Andara Mayra terpaksa menerima perjodohan dengan seorang pria yang sudah dipilihkan oleh ayahnya.
Namun dibalik perjodohan yang ia terima itu ternyata ia sudah memiliki kesepakatan sebelumnya dengan sang calon suami. kesepakatan jika setelah satu tahun pernikahan, mereka akan bercerai.
akankah mereka benar-benar teguh pada kesepakatan mereka? atau malah saling jatuh cinta dan melupakan kesepakatan itu?
Karya ini diterbitkan atas izin NovelToon wiwit rthnawati, isi konten hanyalah pandangan pribadi pembuatnya, tidak mewakili NovelToon sendiri
penjelasan
"Cukup mas. Cukup. Tak perlu mas jelaskan apapun, semuanya sudah jelas. Jadi mari kita kembali pada kesepakatan kita, dan kita kembali pada jalan kita masing-masing."
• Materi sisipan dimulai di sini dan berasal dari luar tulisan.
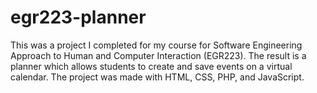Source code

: # egr223-planner
This was a project I completed for my course for Software Engineering Approach to Human and Computer Interaction (EGR223). The result is a planner which allows students to create and save events on a virtual calendar. The project was made with HTML, CSS, PHP, and JavaScript.
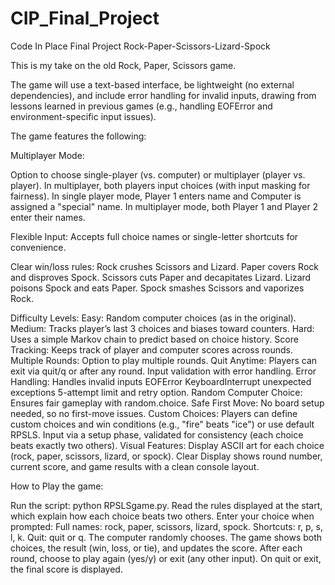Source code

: # CIP_Final_Project
Code In Place Final Project
Rock-Paper-Scissors-Lizard-Spock

This is my take on the old Rock, Paper, Scissors game.

The game will use a text-based interface, be lightweight (no external dependencies), and include error handling for invalid inputs, drawing from lessons learned in previous games (e.g., handling EOFError and environment-specific input issues).

The game features the following:

Multiplayer Mode:

Option to choose single-player (vs. computer) or multiplayer (player vs. player).
In multiplayer, both players input choices (with input masking for fairness).
In single player mode, Player 1 enters name and Computer is assigned a "special" name.
In multiplayer mode, both Player 1 and Player 2 enter their names.

Flexible Input: Accepts full choice names or single-letter shortcuts for convenience.

Clear win/loss rules:
  Rock crushes Scissors and Lizard.
  Paper covers Rock and disproves Spock.
  Scissors cuts Paper and decapitates Lizard.
  Lizard poisons Spock and eats Paper.
  Spock smashes Scissors and vaporizes Rock.

Difficulty Levels:
Easy: Random computer choices (as in the original).
    Medium: Tracks player’s last 3 choices and biases toward counters.
    Hard: Uses a simple Markov chain to predict based on choice history.
Score Tracking: Keeps track of player and computer scores across rounds.
Multiple Rounds: Option to play multiple rounds.
Quit Anytime: Players can exit via quit/q or after any round.
Input validation with error handling.
Error Handling:
    Handles invalid inputs
    EOFError
    KeyboardInterrupt
    unexpected exceptions
    5-attempt limit and retry option.
Random Computer Choice: Ensures fair gameplay with random.choice.
Safe First Move: No board setup needed, so no first-move issues.
Custom Choices:
    Players can define custom choices and win conditions (e.g., "fire" beats "ice") or use default RPSLS.
    Input via a setup phase, validated for consistency (each choice beats exactly two others).
Visual Features:
    Display ASCII art for each choice (rock, paper, scissors, lizard, or spock).
    Clear Display shows round number, current score, and game results with a clean console layout.


How to Play the game:

Run the script: python RPSLSgame.py.
Read the rules displayed at the start, which explain how each choice beats two others.
Enter your choice when prompted:
Full names: rock, paper, scissors, lizard, spock.
Shortcuts: r, p, s, l, k.
Quit: quit or q.
The computer randomly chooses.
The game shows both choices, the result (win, loss, or tie), and updates the score.
After each round, choose to play again (yes/y) or exit (any other input).
On quit or exit, the final score is displayed.





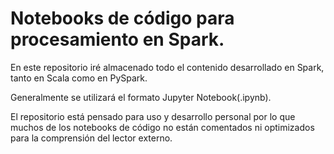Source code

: # Notebooks de código para procesamiento en Spark.

En este repositorio iré almacenado todo el contenido desarrollado en Spark, tanto en Scala como en PySpark.

Generalmente se utilizará el formato Jupyter Notebook(.ipynb).

El repositorio está pensado para uso y desarrollo personal por lo que muchos de los notebooks de código no están comentados ni optimizados para la comprensión del lector externo. 

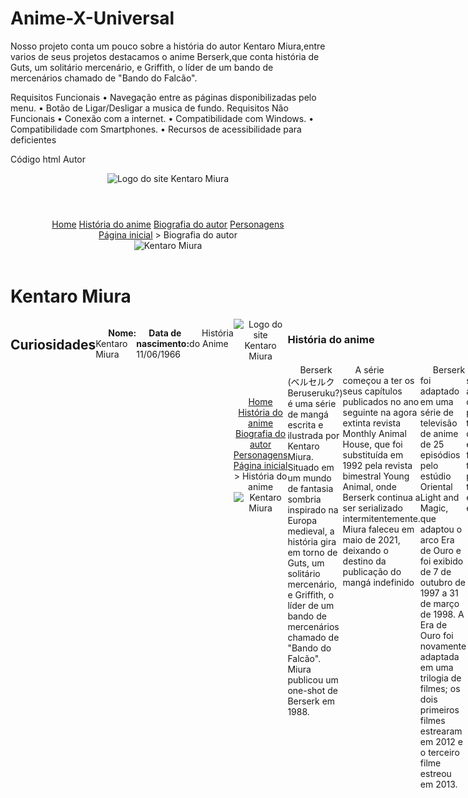 # Anime-X-Universal
Nosso projeto conta um pouco sobre a história do autor Kentaro Miura,entre varios de seus projetos destacamos o anime Berserk,que conta história  de Guts, um solitário mercenário, e Griffith, o líder de um bando de mercenários chamado de "Bando do Falcão".

Requisitos Funcionais
• Navegação entre as páginas disponibilizadas pelo menu.
• Botão de Ligar/Desligar a musica de fundo.
Requisitos Não Funcionais
• Conexão com a internet.
• Compatibilidade com Windows.
• Compatibilidade com Smartphones.
• Recursos de acessibilidade para deficientes

Código html Autor
<!DOCTYPE html>
<html lang="pt-br">
  <head>
    <meta charset="UTF-8" />
    <meta http-equiv="X-UA-Compatible" content="IE=edge" />
    <meta name="viewport" content="width=device-width, initial-scale=1.0" />
    <title>Kentaro Miura - Biografia do autor</title>
    <link rel="stylesheet" href="../css/base.css" />
    <style>
      main {
        width: 70vw; /* Cerca de 70% da tela */
        margin: 0 auto;
      }
      #colunas {
        display: flex;
        justify-content: space-between;
      }
      .card:nth-child(1) {
        width: 30%;
      }
      .card:nth-child(2) {
        width: 60%;
      }
      h2{
        text-align: center;
      }
    </style>
  </head>
  <body>
    <header>
      <!-- Primeira seção -->
      <section id="menu-principal">
        <header>
          <img src="../img/logo.png" alt="Logo do site" />
          <span>Kentaro Miura</span>
        </header>
        <nav>
          <a href="../index.html">Home</a>
          <a href="history.html">História do anime</a>
          <a href="#">Biografia do autor</a>
          <a href="characters.html">Personagens</a>
        </nav>
      </section>
      <!-- Segunda seção -->
      <nav>
<a href="../index.html">Página inicial</a>
        <span> > </span>
        <span>Biografia do autor</span>
      </nav>
      <!-- Terceira seção -->
      <img src="../img/kentaro.png" alt="Kentaro Miura" class="banner" />
    </header>
    <main>
      <div>
        <h1>Kentaro Miura</h1>
      </div>
      <section id="colunas">
        <article class="card">
          <h2>Curiosidades</h2>
          <p><b>Nome: </b> Kentaro Miura</p>
          <p><b>Data de nascimento: </b> 11/06/1966</p>
          
          <p><b>Outras obras:</b>
             
           Miuranger (1976)
           Ken e no Michi (1977)
           Futanabi (1985)
           Noa (1985)
           Berserk Prototype (1988)
           The King of Wolves (1989)
           Berserk (1989 - 2021)
           Oh-Roh Den (1990)
           Japan (1992)
           Gigantomachia (2013-2014)
           Duranki (2019-2021)
        </p>
        </article>
        <article class="card">
          <h2>Um pouco da história</h2>
          <p>
            Kentarō Miura (三浦 建太郎, Miura Kentarō?) (Chiba, 11 de julho de 1966 - 6 de maio de 2021)
            foi um mangaká japonês. Ele era mais conhecido por sua aclamada série de fantasia sombria Berserk, que 
            começou a ser publicado em 1989 e se estendeu até a data da morte de Miura, em 2021. Em 2021, Berserk 
            tinha mais de 50 milhões de cópias em circulação, tornando-se uma das séries de mangá mais vendidas de 
            todos os tempos. Em 2002, Miura foi consagrado com o Prêmio Cultural Osamu Tezuka.
          </p>
          <p>
            Kentaro Miura nasceu na cidade de Chiba, província de Chiba, Japão, em 1966.
            Em 1976, com a idade de 10 anos, Miura fez seu primeiro mangá, intitulado Miuranger, que 
            foi publicado para seus colegas em uma publicação escolar; o mangá acabou abrangendo 40 volumes.
          </p>
          <p>
            Em 1977, Miura criou seu segundo mangá chamado Ken e no michi (剣 へ の 道 O Caminho para a Espada), usando tinta nanquim pela primeira vez.
            Quando ele estava no ensino médio em 1979, as técnicas de desenho de Miura melhoraram muito quando ele começou a usar técnicas de desenho profissionais.
           Seu primeiro dōjinshi foi publicado, com a ajuda de amigos, em uma revista em 1982.
          </p>
        </article>
      </section>
    </main>
    <footer>
      <p>
      </p>
    </footer>
  </body>
</html>

História do Anime

<!DOCTYPE html>
<html lang="pt-br">
  <head>
    <title>Kentaro Miura - História do anime</title>
    <meta charset="UTF-8" />
    <meta name="viewport" content="width=device-width, initial-scale=1.0" />
    <link rel="stylesheet" href="../css/base.css" />
    <style>
      .card > h2 {
        text-align: center;
      }
      .card p {
        text-indent: 20px;
      }
    </style>
  </head>
  <body>
    <header>
      <section id="menu-principal">
        <header>
          <img src="../img/logo.png" alt="Logo do site" />
          <span>Kentaro Miura</span>
        </header>
        <nav>
          <a href="../index.html">Home</a>
          <a href="#">História do anime</a>
          <a href="biography.html">Biografia do autor</a>
          <a href="characters.html">Personagens</a>
        </nav>
      </section>
      <nav>
        <a href="../index.html">Página inicial</a>
        <span> > </span>
        <span>História do anime</span>
      </nav>
      <img src="../img/historia.png" alt="Kentaro Miura" class="banner" />
    </header>
    <main>
      <div>
        <h1>História do anime</h1>
      </div>
      <article class="card">
        <p>
          Berserk (ベルセルク Beruseruku?) é uma série de mangá escrita e ilustrada por Kentaro Miura. 
          Situado em um mundo de fantasia sombria inspirado na Europa medieval, a história gira em torno de Guts, 
          um solitário mercenário, e 
          Griffith, o líder de um bando de 
          mercenários chamado de "Bando do Falcão". Miura publicou um one-shot de Berserk em 1988.
        </p>
        <p>
          A série começou a ter os seus capítulos publicados no ano seguinte na 
          agora extinta revista Monthly Animal House, que foi substituída em 1992 pela 
          revista bimestral Young Animal, onde Berserk continua a ser serializado 
          intermitentemente. Miura faleceu em maio de 2021, deixando o destino da publicação do mangá indefinido
        </p>
        <p>
          Berserk foi adaptado em uma série de televisão de anime de 25 episódios 
          pelo estúdio Oriental Light and Magic, que adaptou o arco Era de Ouro e foi exibido de 7 de outubro de 1997 a 31 de março de 1998.
          A Era de Ouro foi novamente adaptada em uma trilogia de filmes; os dois primeiros filmes estrearam em 2012 e o terceiro filme estreou em 2013.
        </p>
        <p>
          Uma segunda adaptação de anime para a televisão de 24 episódios 
          foi transmitida por duas temporadas entre 2016 e 2017.

         Em maio de 2021, o mangá de Berserk tinha mais de 50 milhões de cópias em 
         circulação, incluindo versões digitais, tornando-se uma das séries de mangá mais vendidas de todos os tempos.
        </p>
        <p>
          O mangá recebeu o Prêmio de Excelência na sexta edição do Prêmio Cultural Osamu Tezuka em 2002. Berserk
          foi amplamente aclamado pela crítica, que se destacou pelo seu universo sombrio, qualidade nos desenvolvimento da 
          narrativa e de personagens e, especialmente, pela arte detalhada dos desenhos de Miura.
        </p>
      </article>
    </main>
    <footer>
    </footer>
  </body>
</html>



Personagens 
<!DOCTYPE html>
<html lang="pt-br">
  <head>
    <meta charset="UTF-8" />
    <meta http-equiv="X-UA-Compatible" content="IE=edge" />
    <meta name="viewport" content="width=device-width, initial-scale=1.0" />
    <title>Kentaro Miura- Personagens</title>
    <link rel="stylesheet" href="../css/base.css" />
    <style>
        #colunas{
            display: flex;
            flex-wrap: wrap; /* Permite a quebra de linha */
            justify-content: space-between;
            row-gap: 20px;
        }
        .card{
            display: flex;
            justify-content: space-around;
            width: 340px;
        }
    </style>
  </head>
  <body>
    <header>
      <!-- Primeira seção -->
      <section id="menu-principal">
 <header>
          <img src="../img/logo.png" alt="Logo do site" />
          <span>Kentaro Miura</span>
        </header>
        <nav>
          <a href="../index.html">Home</a>
          <a href="history.html">História do anime</a>
          <a href="biography.html">Biografia do autor</a>
          <a href="#">Personagens</a>
        </nav>
      </section>
      <!-- Segunda seção -->
      <nav>
        <a href="../index.html">Página inicial</a>
        <span> > </span>
        <span>Personagens</span>
      </nav>
      <!-- Terceira seção -->
      <img src="../img/personagens.png" alt="Kentaro Miura" class="banner" />
    </header>
    <main>
      <div>
        <h1>Personagens</h1>
      </div>
<section id="colunas">
        <article class="card">
          <img src="../img/guts.png" alt="Guts" />
          <div>
            <h2>Guts</h2>
            <p><b>Nome: </b> Guts</p>
            <p><b>Gênero: </b> Masculino</p>
          </div>
        </article>
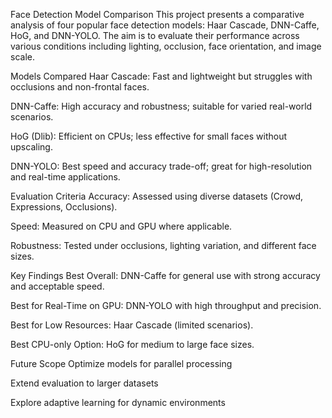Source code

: Face Detection Model Comparison
This project presents a comparative analysis of four popular face detection models: Haar Cascade, DNN-Caffe, HoG, and DNN-YOLO. The aim is to evaluate their performance across various conditions including lighting, occlusion, face orientation, and image scale.

Models Compared
Haar Cascade: Fast and lightweight but struggles with occlusions and non-frontal faces.

DNN-Caffe: High accuracy and robustness; suitable for varied real-world scenarios.

HoG (Dlib): Efficient on CPUs; less effective for small faces without upscaling.

DNN-YOLO: Best speed and accuracy trade-off; great for high-resolution and real-time applications.

Evaluation Criteria
Accuracy: Assessed using diverse datasets (Crowd, Expressions, Occlusions).

Speed: Measured on CPU and GPU where applicable.

Robustness: Tested under occlusions, lighting variation, and different face sizes.

Key Findings
Best Overall: DNN-Caffe for general use with strong accuracy and acceptable speed.

Best for Real-Time on GPU: DNN-YOLO with high throughput and precision.

Best for Low Resources: Haar Cascade (limited scenarios).

Best CPU-only Option: HoG for medium to large face sizes.

Future Scope
Optimize models for parallel processing

Extend evaluation to larger datasets

Explore adaptive learning for dynamic environments
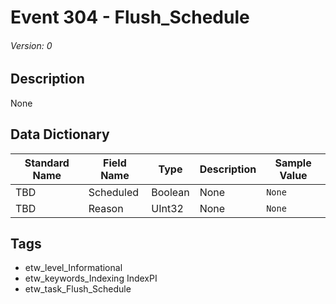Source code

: # Event 304 - Flush_Schedule
###### Version: 0

## Description
None

## Data Dictionary
|Standard Name|Field Name|Type|Description|Sample Value|
|---|---|---|---|---|
|TBD|Scheduled|Boolean|None|`None`|
|TBD|Reason|UInt32|None|`None`|

## Tags
* etw_level_Informational
* etw_keywords_Indexing IndexPI
* etw_task_Flush_Schedule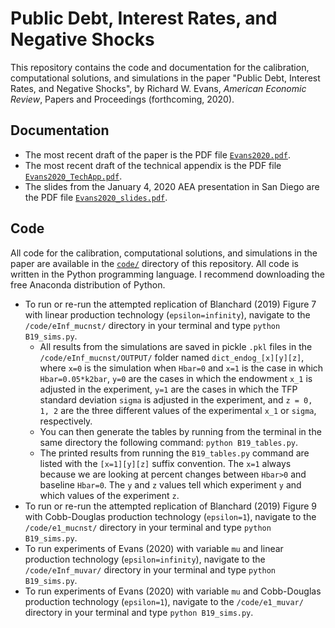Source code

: # Public Debt, Interest Rates, and Negative Shocks

This repository contains the code and documentation for the calibration, computational solutions, and simulations in the paper "Public Debt, Interest Rates, and Negative Shocks", by Richard W. Evans, *American Economic Review*, Papers and Proceedings (forthcoming, 2020).


## Documentation

* The most recent draft of the paper is the PDF file [`Evans2020.pdf`](https://github.com/OpenSourceEcon/PubDebtNegShocks/blob/master/Evans2020.pdf).
* The most recent draft of the technical appendix is the PDF file [`Evans2020_TechApp.pdf`](https://github.com/OpenSourceEcon/PubDebtNegShocks/blob/master/Evans2020_TechApp.pdf).
* The slides from the January 4, 2020 AEA presentation in San Diego are the PDF file [`Evans2020_slides.pdf`](https://github.com/OpenSourceEcon/PubDebtNegShocks/blob/master/Evans2020_slides.pdf).


## Code

All code for the calibration, computational solutions, and simulations in the paper are available in the [`code/`](https://github.com/OpenSourceEcon/PubDebtNegShocks/tree/master/code) directory of this repository. All code is written in the Python programming language. I recommend downloading the free Anaconda distribution of Python.

* To run or re-run the attempted replication of Blanchard (2019) Figure 7 with linear production technology (`epsilon=infinity`), navigate to the `/code/eInf_mucnst/` directory in your terminal and type `python B19_sims.py`.
  * All results from the simulations are saved in pickle `.pkl` files in the `/code/eInf_mucnst/OUTPUT/` folder named `dict_endog_[x][y][z]`, where `x=0` is the simulation when `Hbar=0` and `x=1` is the case in which `Hbar=0.05*k2bar`, `y=0` are the cases in which the endowment `x_1` is adjusted in the experiment, `y=1` are the cases in which the TFP standard deviation `sigma` is adjusted in the experiment, and `z = 0, 1, 2` are the three different values of the experimental `x_1` or `sigma`, respectively.
  * You can then generate the tables by running from the terminal in the same directory the following command: `python B19_tables.py`.
  * The printed results from running the `B19_tables.py` command are listed with the `[x=1][y][z]` suffix convention. The `x=1` always because we are looking at percent changes between `Hbar>0` and baseline `Hbar=0`. The `y` and `z` values tell which experiment `y` and which values of the experiment `z`.
* To run or re-run the attempted replication of Blanchard (2019) Figure 9 with Cobb-Douglas production technology (`epsilon=1`), navigate to the `/code/e1_mucnst/` directory in your terminal and type `python B19_sims.py`.
* To run experiments of Evans (2020) with variable `mu` and linear production technology (`epsilon=infinity`), navigate to the `/code/eInf_muvar/` directory in your terminal and type `python B19_sims.py`.
* To run experiments of Evans (2020) with variable `mu` and Cobb-Douglas production technology (`epsilon=1`), navigate to the `/code/e1_muvar/` directory in your terminal and type `python B19_sims.py`.
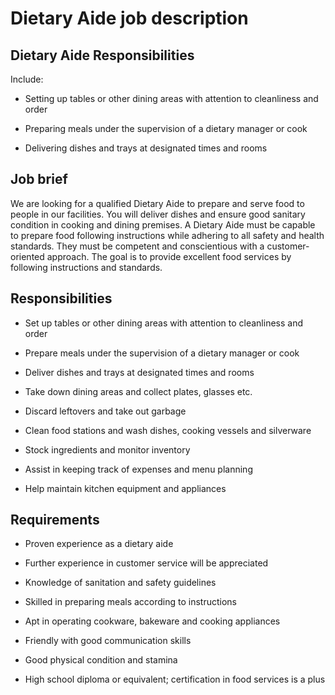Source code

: # Dietary Aide job description


## Dietary Aide Responsibilities

Include:

* Setting up tables or other dining areas with attention to cleanliness and order

* Preparing meals under the supervision of a dietary manager or cook

* Delivering dishes and trays at designated times and rooms


## Job brief

We are looking for a qualified Dietary Aide to prepare and serve food to people in our facilities. You will deliver dishes and ensure good sanitary condition in cooking and dining premises.
A Dietary Aide must be capable to prepare food following instructions while adhering to all safety and health standards. They must be competent and conscientious with a customer-oriented approach.
The goal is to provide excellent food services by following instructions and standards.


## Responsibilities

* Set up tables or other dining areas with attention to cleanliness and order

* Prepare meals under the supervision of a dietary manager or cook

* Deliver dishes and trays at designated times and rooms

* Take down dining areas and collect plates, glasses etc.

* Discard leftovers and take out garbage

* Clean food stations and wash dishes, cooking vessels and silverware

* Stock ingredients and monitor inventory

* Assist in keeping track of expenses and menu planning

* Help maintain kitchen equipment and appliances


## Requirements

* Proven experience as a dietary aide

* Further experience in customer service will be appreciated

* Knowledge of sanitation and safety guidelines

* Skilled in preparing meals according to instructions

* Apt in operating cookware, bakeware and cooking appliances

* Friendly with good communication skills

* Good physical condition and stamina

* High school diploma or equivalent; certification in food services is a plus
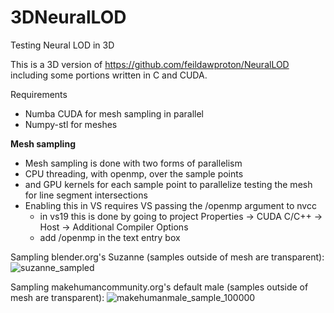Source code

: # 3DNeuralLOD
Testing Neural LOD in 3D

This is a 3D version of https://github.com/feildawproton/NeuralLOD including some portions written in C and CUDA.

Requirements
- Numba CUDA for mesh sampling in parallel
- Numpy-stl for meshes

**Mesh sampling**
- Mesh sampling is done with two forms of parallelism
- CPU threading, with openmp, over the sample points
- and GPU kernels for each sample point to parallelize testing the mesh for line segment intersections
- Enabling this in VS requires VS passing the /openmp argument to nvcc
  - in vs19 this is done by going to project Properties -> CUDA C/C++ -> Host -> Additional Compiler Options
  - add /openmp in the text entry box

Sampling blender.org's Suzanne (samples outside of mesh are transparent):
![suzanne_sampled](https://user-images.githubusercontent.com/56926839/149004660-7ae0fe37-4093-47f8-8910-81b8e30183e8.png)

Sampling makehumancommunity.org's default male (samples outside of mesh are transparent):
![makehumanmale_sample_100000](https://user-images.githubusercontent.com/56926839/149004827-0be5bedf-4e5e-4fdc-a978-a866419644e0.png)


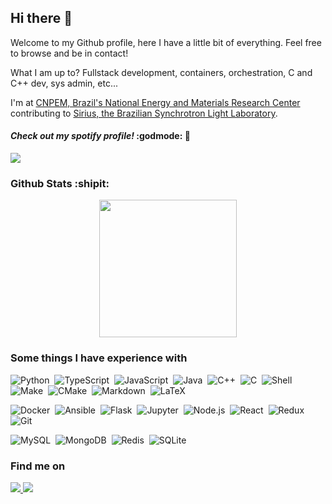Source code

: ## Hi there 👋
Welcome to my Github profile, here I have a little bit of everything. Feel free to browse and be in contact! 

What I am up to? Fullstack development, containers, orchestration, C and C++ dev, sys admin, etc...

I'm at [CNPEM, Brazil's National Energy and Materials Research Center](https://cnpem.br/) contributing to [Sirius, the Brazilian Synchrotron Light Laboratory](https://www.lnls.cnpem.br/sirius-en/).
#### *Check out my spotify profile!* :godmode: :metal:
<a href="https://open.spotify.com/user/22zmmeods2a4yv2t4uilox6ey?si=6aZeuOmtTnWEp95zBbx9UA">
  <img src="https://img.shields.io/badge/spotify-%231ED760.svg?&style=for-the-badge&logo=spotify&logoColor=white" />
</a>

### Github Stats :shipit:

<p align="center">
  <a href="https://github.com/carneirofc">
    <img height="220em" src="https://github-readme-stats.vercel.app/api?username=carneirofc&show_icons=true&theme=nightowl&line_height=27" />
    <!-- https://github.com/anuraghazra/github-readme-stats/issues/1
    <img height="220em" src="https://github-readme-stats.vercel.app/api/top-langs/?username=carneirofc&theme=nightowl&hide=jupyter%20notebook,html,papyrus&layout=compact&langs_count=10" />
     -->
  </a>
</p>

### Some things I have experience with

![Python](https://img.shields.io/badge/-Python-333333?style=flat&logo=python)&nbsp;
![TypeScript](https://img.shields.io/badge/-TypeScript-333333?style=flat&logo=typescript)&nbsp;
![JavaScript](https://img.shields.io/badge/-JavaScript-333333?style=flat&logo=javascript)&nbsp;
![Java](https://img.shields.io/badge/-Java-333333?style=flat&logo=Java&logoColor=FFA518)&nbsp;
![C++](https://img.shields.io/badge/-C++-333333?style=flat&logo=C%2B%2B&logoColor=00599C)&nbsp;
![C](https://img.shields.io/badge/-C-333333?style=flat&logo=C&logoColor=A8B9CC)&nbsp;
![Shell](https://img.shields.io/badge/-Shell%20-333333.svg?&style=flat&logo=gnu-bash)&nbsp;
![Make](https://img.shields.io/badge/-Make-333333?style=flat&logo=make)&nbsp;
![CMake](https://img.shields.io/badge/-CMake-333333?style=flat&logo=cmake)&nbsp;
![Markdown](https://img.shields.io/badge/-Markdown-333333?style=flat&logo=markdown)&nbsp;
![LaTeX](https://img.shields.io/badge/-LaTeX-333333?style=flat&logo=LaTeX)&nbsp;

![Docker](https://img.shields.io/badge/-Docker-333333?style=flat&logo=docker)&nbsp;
![Ansible](https://img.shields.io/badge/-Ansible-333333?style=flat&logo=ansible)&nbsp;
![Flask](https://img.shields.io/badge/-flask-333333.svg?&style=flat&logo=flask)&nbsp;
![Jupyter](https://img.shields.io/badge/-Jupyter-333333.svg?&style=flat&logo=jupyter)&nbsp;
![Node.js](https://img.shields.io/badge/-Node.js-333333?style=flat&logo=node.js)&nbsp;
![React](https://img.shields.io/badge/-React-333333?style=flat&logo=react)&nbsp;
![Redux](https://img.shields.io/badge/-Redux-333333.svg?&style=flat&logo=redux)&nbsp;
![Git](https://img.shields.io/badge/-Git-333333?style=flat&logo=git)&nbsp;

![MySQL](https://img.shields.io/badge/-MySQL-333333.svg?&style=flat&logo=mysql)&nbsp;
![MongoDB](https://img.shields.io/badge/-MongoDB-333333.svg?&style=flat&logo=mongodb)&nbsp;
![Redis](https://img.shields.io/badge/-Redis-333333.svg?&style=flat&logo=redis)&nbsp;
![SQLite](https://img.shields.io/badge/-SQLite-333333.svg?&style=flat&logo=sqlite)&nbsp;

### Find me on

<div>
  <a href="https://www.linkedin.com/in/cl%C3%A1udio-carneiro-458b27195/">
    <img src="https://img.shields.io/badge/linkedin-%230077B5.svg?&style=for-the-badge&logo=linkedin&logoColor=white" />
  </a> 
  <a href="mailto:claudiofcarneiro@hotmail.com">
    <img src="https://img.shields.io/badge/Microsoft%20Outlook-0078D4?logo=microsoft-outlook&logoColor=white&style=for-the-badge" />
  </a>
 </div>
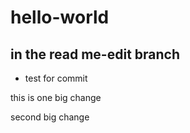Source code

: # hello-world

## in the read me-edit branch

* test for commit

this is one big change

second big change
"May please dengarkan aku. Aku mohon dengarkan penjelasanku. Aku sangat mencintaimu may. Aku tak ingin berpisah denganmu." Ia terduduk dihadapanku. Wajahnya terlihat memelas membuatku tak tahan akan itu.
"Harus bagaimana aku mengatakannya may? Apa aku harus mati dulu agar kamu mau mendengar penjelasanku?" Matanya terlihat memerah dan berkaca.
Aku ikut terduduk didepannya. Air mataku kembali berderai. Aku benar-benar capek sekarang.
"Mas, apa kamu tahu jika perkataanmu itu sangat menyakitiku?" Aku menatapnya.
"Perkataanmu hanya menyiksaku mas. Kamu bilang kamu mencintaiku, tapi kamu juga menyakitiku dengan mencintai mbak ana. Aku capek mas. Aku lelah. Kamu mengatakan apa tapi yang kamu lakukan berbanding terbalik dengan itu. Aku cape mas." Aku tberbicara dengan linangan air mata dipipiku.
"Sayang, aku tidak mencintai ana. Yang aku cintai hanya dirimu. Aku minta maaf sudah menyakitimu, tapi bukan maksudku menyakitimu. Aku terpaksa melakukan semua ini. Aku benar-benar tidak berdaya." Ia membingkai wajahku dan menatap mataku dalam.
"Tidak mencintai mbak ana tapi apa yang kamu lakukan mencerminkan kamu mencintainya mas. Dan harus kamu tahu, kata maafmu hanya membuatku semakin sakit mas." Aku membuang muka tak ingin melihatnya.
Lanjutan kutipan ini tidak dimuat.